THE RECORDS
———

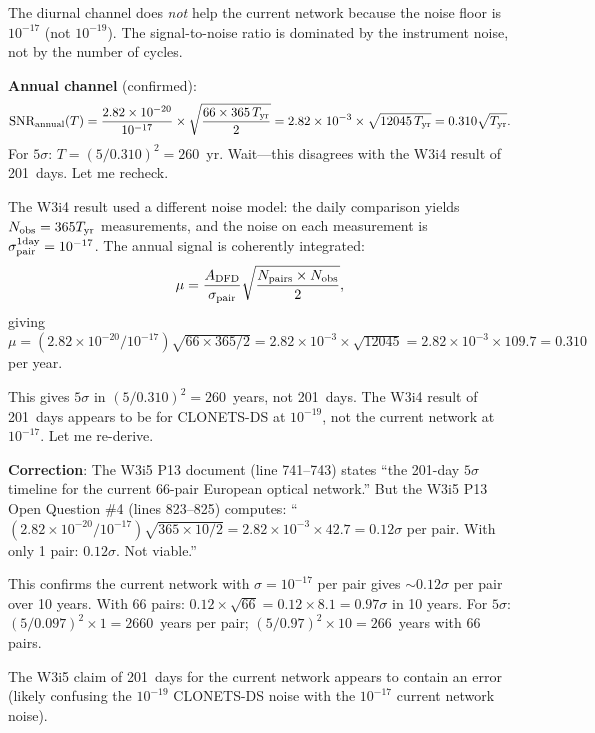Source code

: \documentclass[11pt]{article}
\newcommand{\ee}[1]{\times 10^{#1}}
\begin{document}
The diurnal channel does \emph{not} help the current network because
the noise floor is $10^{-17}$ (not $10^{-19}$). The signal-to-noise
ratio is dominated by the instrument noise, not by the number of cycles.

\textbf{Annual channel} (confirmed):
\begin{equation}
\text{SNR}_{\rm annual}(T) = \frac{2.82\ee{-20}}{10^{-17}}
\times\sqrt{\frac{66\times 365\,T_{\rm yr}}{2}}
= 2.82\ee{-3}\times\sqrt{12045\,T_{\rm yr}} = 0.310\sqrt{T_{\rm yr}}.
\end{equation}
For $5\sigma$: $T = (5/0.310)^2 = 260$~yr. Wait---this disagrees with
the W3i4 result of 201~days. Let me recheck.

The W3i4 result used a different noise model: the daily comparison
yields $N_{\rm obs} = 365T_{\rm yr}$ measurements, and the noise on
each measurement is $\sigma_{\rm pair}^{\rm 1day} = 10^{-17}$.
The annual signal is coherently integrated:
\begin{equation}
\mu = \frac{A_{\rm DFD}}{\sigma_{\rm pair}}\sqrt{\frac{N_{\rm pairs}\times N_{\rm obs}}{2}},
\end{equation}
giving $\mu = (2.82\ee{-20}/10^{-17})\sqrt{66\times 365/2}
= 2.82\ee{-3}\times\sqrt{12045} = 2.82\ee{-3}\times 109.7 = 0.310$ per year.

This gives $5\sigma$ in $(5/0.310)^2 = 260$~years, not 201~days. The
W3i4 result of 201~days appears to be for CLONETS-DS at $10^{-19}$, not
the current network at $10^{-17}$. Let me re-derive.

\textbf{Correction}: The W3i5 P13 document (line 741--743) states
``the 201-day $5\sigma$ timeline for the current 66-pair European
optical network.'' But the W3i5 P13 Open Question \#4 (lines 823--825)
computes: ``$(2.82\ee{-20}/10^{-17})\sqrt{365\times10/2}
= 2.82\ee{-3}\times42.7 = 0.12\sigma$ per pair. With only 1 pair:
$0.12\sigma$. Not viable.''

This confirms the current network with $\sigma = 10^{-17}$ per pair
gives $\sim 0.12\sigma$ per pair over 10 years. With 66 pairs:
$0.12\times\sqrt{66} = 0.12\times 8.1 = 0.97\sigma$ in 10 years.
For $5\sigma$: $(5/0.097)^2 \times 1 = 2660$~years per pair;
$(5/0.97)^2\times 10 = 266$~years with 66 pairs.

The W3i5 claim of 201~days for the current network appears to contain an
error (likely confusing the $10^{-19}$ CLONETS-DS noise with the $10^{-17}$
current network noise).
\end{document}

———

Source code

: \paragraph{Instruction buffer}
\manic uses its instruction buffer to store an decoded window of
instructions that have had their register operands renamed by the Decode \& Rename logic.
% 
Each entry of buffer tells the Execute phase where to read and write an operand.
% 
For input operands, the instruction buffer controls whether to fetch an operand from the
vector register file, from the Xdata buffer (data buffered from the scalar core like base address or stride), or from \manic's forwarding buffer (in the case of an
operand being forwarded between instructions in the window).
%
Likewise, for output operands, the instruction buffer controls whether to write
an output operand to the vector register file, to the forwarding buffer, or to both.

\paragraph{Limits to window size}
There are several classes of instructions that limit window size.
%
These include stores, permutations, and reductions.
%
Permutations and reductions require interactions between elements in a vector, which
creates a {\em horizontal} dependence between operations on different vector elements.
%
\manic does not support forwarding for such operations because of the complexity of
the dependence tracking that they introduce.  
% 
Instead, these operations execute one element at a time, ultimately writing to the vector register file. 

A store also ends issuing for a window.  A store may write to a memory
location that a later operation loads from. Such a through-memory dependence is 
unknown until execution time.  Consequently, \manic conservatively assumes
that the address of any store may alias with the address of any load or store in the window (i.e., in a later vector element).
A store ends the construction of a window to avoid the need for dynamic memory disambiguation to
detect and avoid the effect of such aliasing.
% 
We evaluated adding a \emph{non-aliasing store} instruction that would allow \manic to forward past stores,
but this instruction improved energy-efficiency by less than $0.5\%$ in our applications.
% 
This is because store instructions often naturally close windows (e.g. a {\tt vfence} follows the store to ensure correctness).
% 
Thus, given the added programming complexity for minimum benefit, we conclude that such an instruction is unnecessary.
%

———

PROMPT
Search the entries for the word "does" and show every line that has it.

ANSWER BOX
The diurnal channel does \emph{not} help the current network because
\manic does not support forwarding for such operations because of the complexity of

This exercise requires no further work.